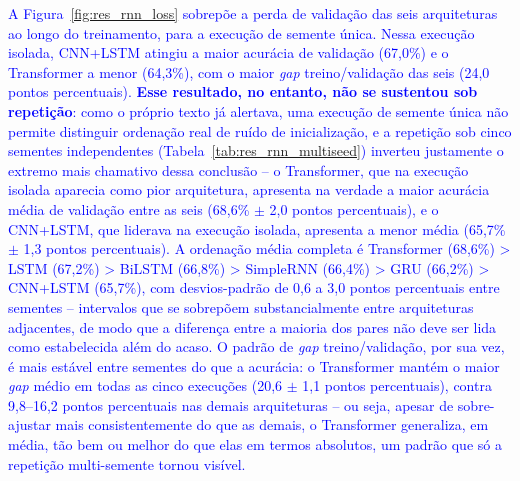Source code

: \documentclass[times,final]{elsarticle}
\begin{document}
\textcolor{blue}{A Figura~\ref{fig:res_rnn_loss} sobrepõe a perda de validação das seis arquiteturas ao longo do treinamento, para a execução de semente única. Nessa execução isolada, CNN+LSTM atingiu a maior acurácia de validação (67,0\%) e o Transformer a menor (64,3\%), com o maior \textit{gap} treino/validação das seis (24,0 pontos percentuais). \textbf{Esse resultado, no entanto, não se sustentou sob repetição}: como o próprio texto já alertava, uma execução de semente única não permite distinguir ordenação real de ruído de inicialização, e a repetição sob cinco sementes independentes (Tabela~\ref{tab:res_rnn_multiseed}) inverteu justamente o extremo mais chamativo dessa conclusão -- o Transformer, que na execução isolada aparecia como pior arquitetura, apresenta na verdade a maior acurácia média de validação entre as seis (68,6\% $\pm$ 2,0 pontos percentuais), e o CNN+LSTM, que liderava na execução isolada, apresenta a menor média (65,7\% $\pm$ 1,3 pontos percentuais). A ordenação média completa é Transformer (68,6\%) > LSTM (67,2\%) > BiLSTM (66,8\%) > SimpleRNN (66,4\%) > GRU (66,2\%) > CNN+LSTM (65,7\%), com desvios-padrão de 0,6 a 3,0 pontos percentuais entre sementes -- intervalos que se sobrepõem substancialmente entre arquiteturas adjacentes, de modo que a diferença entre a maioria dos pares não deve ser lida como estabelecida além do acaso. O padrão de \textit{gap} treino/validação, por sua vez, é mais estável entre sementes do que a acurácia: o Transformer mantém o maior \textit{gap} médio em todas as cinco execuções (20,6 $\pm$ 1,1 pontos percentuais), contra 9,8--16,2 pontos percentuais nas demais arquiteturas -- ou seja, apesar de sobre-ajustar mais consistentemente do que as demais, o Transformer generaliza, em média, tão bem ou melhor do que elas em termos absolutos, um padrão que só a repetição multi-semente tornou visível.}
\end{document}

__________

- Task statement -
The entries above need to be repeated word for word, minus their pictures.

- Reply to the task -
Source code

: \documentclass[times,final]{elsarticle}
\begin{document}
\textcolor{blue}{A Figura~\ref{fig:res_rnn_loss} sobrepõe a perda de validação das seis arquiteturas ao longo do treinamento, para a execução de semente única. Nessa execução isolada, CNN+LSTM atingiu a maior acurácia de validação (67,0\%) e o Transformer a menor (64,3\%), com o maior \textit{gap} treino/validação das seis (24,0 pontos percentuais). \textbf{Esse resultado, no entanto, não se sustentou sob repetição}: como o próprio texto já alertava, uma execução de semente única não permite distinguir ordenação real de ruído de inicialização, e a repetição sob cinco sementes independentes (Tabela~\ref{tab:res_rnn_multiseed}) inverteu justamente o extremo mais chamativo dessa conclusão -- o Transformer, que na execução isolada aparecia como pior arquitetura, apresenta na verdade a maior acurácia média de validação entre as seis (68,6\% $\pm$ 2,0 pontos percentuais), e o CNN+LSTM, que liderava na execução isolada, apresenta a menor média (65,7\% $\pm$ 1,3 pontos percentuais). A ordenação média completa é Transformer (68,6\%) > LSTM (67,2\%) > BiLSTM (66,8\%) > SimpleRNN (66,4\%) > GRU (66,2\%) > CNN+LSTM (65,7\%), com desvios-padrão de 0,6 a 3,0 pontos percentuais entre sementes -- intervalos que se sobrepõem substancialmente entre arquiteturas adjacentes, de modo que a diferença entre a maioria dos pares não deve ser lida como estabelecida além do acaso. O padrão de \textit{gap} treino/validação, por sua vez, é mais estável entre sementes do que a acurácia: o Transformer mantém o maior \textit{gap} médio em todas as cinco execuções (20,6 $\pm$ 1,1 pontos percentuais), contra 9,8--16,2 pontos percentuais nas demais arquiteturas -- ou seja, apesar de sobre-ajustar mais consistentemente do que as demais, o Transformer generaliza, em média, tão bem ou melhor do que elas em termos absolutos, um padrão que só a repetição multi-semente tornou visível.}
\end{document}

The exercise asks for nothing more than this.